───── EXTRACTED RECORDS ─────

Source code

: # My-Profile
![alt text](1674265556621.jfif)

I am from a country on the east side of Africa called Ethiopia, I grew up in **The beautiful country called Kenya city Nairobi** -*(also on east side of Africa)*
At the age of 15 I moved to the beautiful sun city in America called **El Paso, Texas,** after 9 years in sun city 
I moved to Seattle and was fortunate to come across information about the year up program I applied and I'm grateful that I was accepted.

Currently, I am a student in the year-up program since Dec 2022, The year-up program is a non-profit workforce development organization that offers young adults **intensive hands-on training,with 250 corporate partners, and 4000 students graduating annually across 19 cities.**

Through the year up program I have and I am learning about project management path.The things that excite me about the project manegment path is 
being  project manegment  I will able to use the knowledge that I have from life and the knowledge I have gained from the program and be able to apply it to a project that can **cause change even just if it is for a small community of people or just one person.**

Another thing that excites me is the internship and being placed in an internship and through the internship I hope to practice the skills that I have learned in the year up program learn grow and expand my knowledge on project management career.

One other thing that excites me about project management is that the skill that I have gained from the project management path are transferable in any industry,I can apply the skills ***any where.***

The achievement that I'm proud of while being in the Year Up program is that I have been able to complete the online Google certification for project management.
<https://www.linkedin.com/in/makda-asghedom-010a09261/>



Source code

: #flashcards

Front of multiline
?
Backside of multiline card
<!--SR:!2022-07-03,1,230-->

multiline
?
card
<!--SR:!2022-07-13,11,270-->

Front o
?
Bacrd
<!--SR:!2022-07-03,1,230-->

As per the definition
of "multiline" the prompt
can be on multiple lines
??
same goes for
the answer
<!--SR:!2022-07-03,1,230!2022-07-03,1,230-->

─────

## INSTRUCTIONS FOR THE TASK
Exactly how many lines in the data above contain the word "from"? Respond with the number and nothing more.

## SOLUTION TO THE PROBLEM
3